Friday, January 19, 2007

Run Time?

Battery life is very important when you ride at night. I like to use the analogy that it is like water in the desert. The last thing that you need on a night ride is to have your light shut off before the ride is done, plunging you into darkness and an inopportune time -- like bombing down a rocky section of single track. Run times are always given by the light manufacturer, but you don't know what methodology they used to get that figure. It might taken from actually watching the light for a period of time, or they might calculate it from the Amp-Hour rating on the battery. However, batteries behave differently depending on the age of the battery, the time since the last charge, the ambient temperature, etc. I've particularly noticed a severe reduction in high beam run time with the Li-Ion batteries -- which most of the lights in this review use. They'll kick down to a lower setting sooner when the temperature is below freezing. That's just a fact of the battery chemistry, so it's not one light or the other, but across the board.

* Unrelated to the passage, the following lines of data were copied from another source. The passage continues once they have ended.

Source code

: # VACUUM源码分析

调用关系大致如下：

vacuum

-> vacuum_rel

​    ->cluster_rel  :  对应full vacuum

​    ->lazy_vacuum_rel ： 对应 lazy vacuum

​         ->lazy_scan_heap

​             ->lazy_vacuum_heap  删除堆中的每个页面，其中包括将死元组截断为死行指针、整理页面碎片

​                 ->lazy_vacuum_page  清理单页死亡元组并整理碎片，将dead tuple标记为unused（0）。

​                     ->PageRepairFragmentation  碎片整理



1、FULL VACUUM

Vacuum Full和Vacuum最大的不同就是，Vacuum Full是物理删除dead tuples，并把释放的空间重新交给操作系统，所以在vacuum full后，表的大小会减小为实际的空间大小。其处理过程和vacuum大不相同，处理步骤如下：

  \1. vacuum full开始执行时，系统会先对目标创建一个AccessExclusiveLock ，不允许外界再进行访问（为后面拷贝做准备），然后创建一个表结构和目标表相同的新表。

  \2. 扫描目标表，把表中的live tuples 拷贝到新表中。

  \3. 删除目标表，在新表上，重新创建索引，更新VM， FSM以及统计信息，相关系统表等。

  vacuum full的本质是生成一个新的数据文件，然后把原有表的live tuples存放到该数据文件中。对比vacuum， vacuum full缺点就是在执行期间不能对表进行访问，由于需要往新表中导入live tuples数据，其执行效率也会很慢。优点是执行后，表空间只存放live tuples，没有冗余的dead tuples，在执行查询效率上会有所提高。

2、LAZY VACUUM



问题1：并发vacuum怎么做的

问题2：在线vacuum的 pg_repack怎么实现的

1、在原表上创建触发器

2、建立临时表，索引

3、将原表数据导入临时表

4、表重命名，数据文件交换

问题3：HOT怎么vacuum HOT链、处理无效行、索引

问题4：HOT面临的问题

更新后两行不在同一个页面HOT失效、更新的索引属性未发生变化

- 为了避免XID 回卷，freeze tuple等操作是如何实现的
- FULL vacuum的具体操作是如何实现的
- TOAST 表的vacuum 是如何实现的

So, what do I do to determine run time?

Well, I don't have time to sit and watch 15, or so, lights. Instead, I let a computer do it for me. You saw the results last year in the graphs like the one below.

This graph is for the Blackburn X3 light. What does this tell us? Well, that the light output is fairly steady for a little over 200 minutes (or a little more than 3.3 hours). Then it cuts to low power for another 100 minutes, or so. After which, the light turns itself off to prevent damage to the battery. This is what a regulated power source looks like.

The graph below belongs to the Princeton Tec Eos. This is a 1W LED that is regulated for the first bit, then drops of like an unregulated LED, just for comparison.
As the batteries (Alkaline) run down, the light gets dimmer.

How I make these graphs is with the following: One photo-voltaic (solar) cell from Edmund Scientific, a Di-194RS terminal panal from Dataq Instruments and I also use their WinDaq data acquisition software to record the voltages.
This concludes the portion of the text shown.